絶対に口には出せないが、レミンさんの耳を見て、子供時代の村で近所の家にいた、とても愛嬌たっぷりだったワンコを思い出してしまった。
そして三人揃って濃いグレーの髪と尻尾をしていて、これも絶対に口には出さないが尻尾はティンバーウルフの毛並みに似ている。
髪の色と尻尾の毛の色が同じなのは、当たり前と言われたら当たり前なんだけど、なんというか毛の質感?が随分違うのに色合いが同じなのがおもしろい。
アンスロープ族の履いてる紐留めのズボンって結構ダボダボした感じなんだけど、さらに腰回りが二重になってて、ちゃんと尻尾が出せるのね・・・近くで構造をまじまじと見たのは初めてだよ。

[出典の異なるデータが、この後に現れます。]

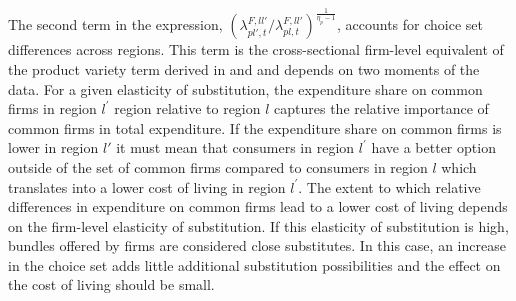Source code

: The second term in the expression, $\left(\lambda^{F,ll'}_{pl',t}\bigg /\lambda^{F,ll'}_{pl,t}\right)^{\frac{1}{\eta_p-1}}$, accounts for choice set differences across regions. This term is the cross-sectional firm-level equivalent of the product variety term derived in \citet{Feenstra1994} and \citet{Broda2006} and depends on two moments of the data. For a given elasticity of substitution, the expenditure share on common firms in region $l^{'}$ region relative to region $l$ captures the relative importance of common firms in total expenditure. If the expenditure share on common firms is lower in region $l'$ it must mean that consumers in region $l^{'}$ have a better option outside of the set of common firms compared to consumers in region $l$ which translates into a lower cost of living in region $l^{'}$. The extent to which relative differences in expenditure on common firms lead to a lower cost of living depends on the firm-level elasticity of substitution. If this elasticity of substitution is high, bundles offered by firms are considered close substitutes. In this case, an increase in the choice set adds little additional substitution possibilities and the effect on the cost of living should be small.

成人男性に向かって言うのも失礼だが、三人とも、なにかの気配に気がつくたびに、揃って耳がピコピコと動くのがとても可愛らしい。
アンスロープ族のマナーなんか知らなくても、これも絶対に言っちゃダメだろうと思うので口にはしないけどね。
なんだか口に出来ない感想ばかりだなあ、俺・・・
実を言うと、俺は犬や狼が大好きだ。
さらに言えば猫系も好きだ。
いや犬と猫どころかキツネやイタチやアナグマだって好きだ。
四本足で毛皮がふわふわしてる生き物はみんな好きだと言っても間違いではない。
もちろん四つ足じゃなくて羽毛で覆われてる鳥たちも大好きだし、なんなら毛皮じゃなくて鱗が生えてて、二股に分かれた舌をチロチロ出しながら歩く連中だって、こっちに懐いてくれるんなら好きだ。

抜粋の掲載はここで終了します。